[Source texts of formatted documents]
******************************
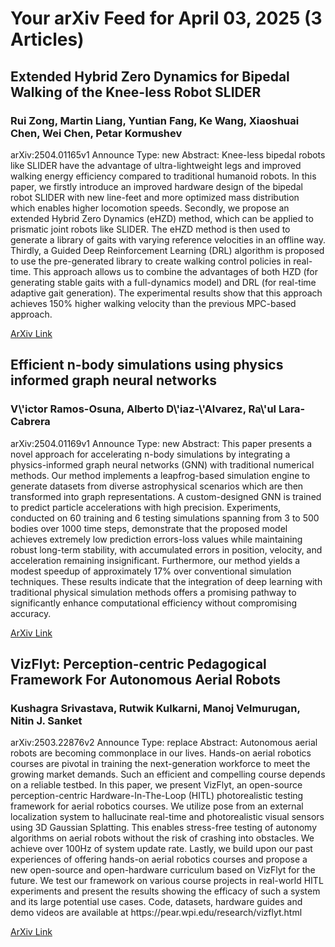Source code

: <h1>Your arXiv Feed for April 03, 2025 (3 Articles)</h1>
<h2>Extended Hybrid Zero Dynamics for Bipedal Walking of the Knee-less Robot SLIDER</h2>
<h3>Rui Zong, Martin Liang, Yuntian Fang, Ke Wang, Xiaoshuai Chen, Wei Chen, Petar Kormushev</h3>
<p>arXiv:2504.01165v1 Announce Type: new 
Abstract: Knee-less bipedal robots like SLIDER have the advantage of ultra-lightweight legs and improved walking energy efficiency compared to traditional humanoid robots. In this paper, we firstly introduce an improved hardware design of the bipedal robot SLIDER with new line-feet and more optimized mass distribution which enables higher locomotion speeds. Secondly, we propose an extended Hybrid Zero Dynamics (eHZD) method, which can be applied to prismatic joint robots like SLIDER. The eHZD method is then used to generate a library of gaits with varying reference velocities in an offline way. Thirdly, a Guided Deep Reinforcement Learning (DRL) algorithm is proposed to use the pre-generated library to create walking control policies in real-time. This approach allows us to combine the advantages of both HZD (for generating stable gaits with a full-dynamics model) and DRL (for real-time adaptive gait generation). The experimental results show that this approach achieves 150% higher walking velocity than the previous MPC-based approach.</p>
<a href='https://arxiv.org/abs/2504.01165'>ArXiv Link</a>

<h2>Efficient n-body simulations using physics informed graph neural networks</h2>
<h3>V\'ictor Ramos-Osuna, Alberto D\'iaz-\'Alvarez, Ra\'ul Lara-Cabrera</h3>
<p>arXiv:2504.01169v1 Announce Type: new 
Abstract: This paper presents a novel approach for accelerating n-body simulations by integrating a physics-informed graph neural networks (GNN) with traditional numerical methods. Our method implements a leapfrog-based simulation engine to generate datasets from diverse astrophysical scenarios which are then transformed into graph representations. A custom-designed GNN is trained to predict particle accelerations with high precision. Experiments, conducted on 60 training and 6 testing simulations spanning from 3 to 500 bodies over 1000 time steps, demonstrate that the proposed model achieves extremely low prediction errors-loss values while maintaining robust long-term stability, with accumulated errors in position, velocity, and acceleration remaining insignificant. Furthermore, our method yields a modest speedup of approximately 17% over conventional simulation techniques. These results indicate that the integration of deep learning with traditional physical simulation methods offers a promising pathway to significantly enhance computational efficiency without compromising accuracy.</p>
<a href='https://arxiv.org/abs/2504.01169'>ArXiv Link</a>

<h2>VizFlyt: Perception-centric Pedagogical Framework For Autonomous Aerial Robots</h2>
<h3>Kushagra Srivastava, Rutwik Kulkarni, Manoj Velmurugan, Nitin J. Sanket</h3>
<p>arXiv:2503.22876v2 Announce Type: replace 
Abstract: Autonomous aerial robots are becoming commonplace in our lives. Hands-on aerial robotics courses are pivotal in training the next-generation workforce to meet the growing market demands. Such an efficient and compelling course depends on a reliable testbed. In this paper, we present VizFlyt, an open-source perception-centric Hardware-In-The-Loop (HITL) photorealistic testing framework for aerial robotics courses. We utilize pose from an external localization system to hallucinate real-time and photorealistic visual sensors using 3D Gaussian Splatting. This enables stress-free testing of autonomy algorithms on aerial robots without the risk of crashing into obstacles. We achieve over 100Hz of system update rate. Lastly, we build upon our past experiences of offering hands-on aerial robotics courses and propose a new open-source and open-hardware curriculum based on VizFlyt for the future. We test our framework on various course projects in real-world HITL experiments and present the results showing the efficacy of such a system and its large potential use cases. Code, datasets, hardware guides and demo videos are available at https://pear.wpi.edu/research/vizflyt.html</p>
<a href='https://arxiv.org/abs/2503.22876'>ArXiv Link</a>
******************************
### Work to be completed
From the records above, print only the lines between the one holding "<h2>VizFlyt: Perception-centric Pedagogical" and the one holding "<p>arXiv:2503.22876v2 Announce Type: replace", inclusive, exactly as they stand.

### Result below
<h2>VizFlyt: Perception-centric Pedagogical Framework For Autonomous Aerial Robots</h2>
<h3>Kushagra Srivastava, Rutwik Kulkarni, Manoj Velmurugan, Nitin J. Sanket</h3>
<p>arXiv:2503.22876v2 Announce Type: replace 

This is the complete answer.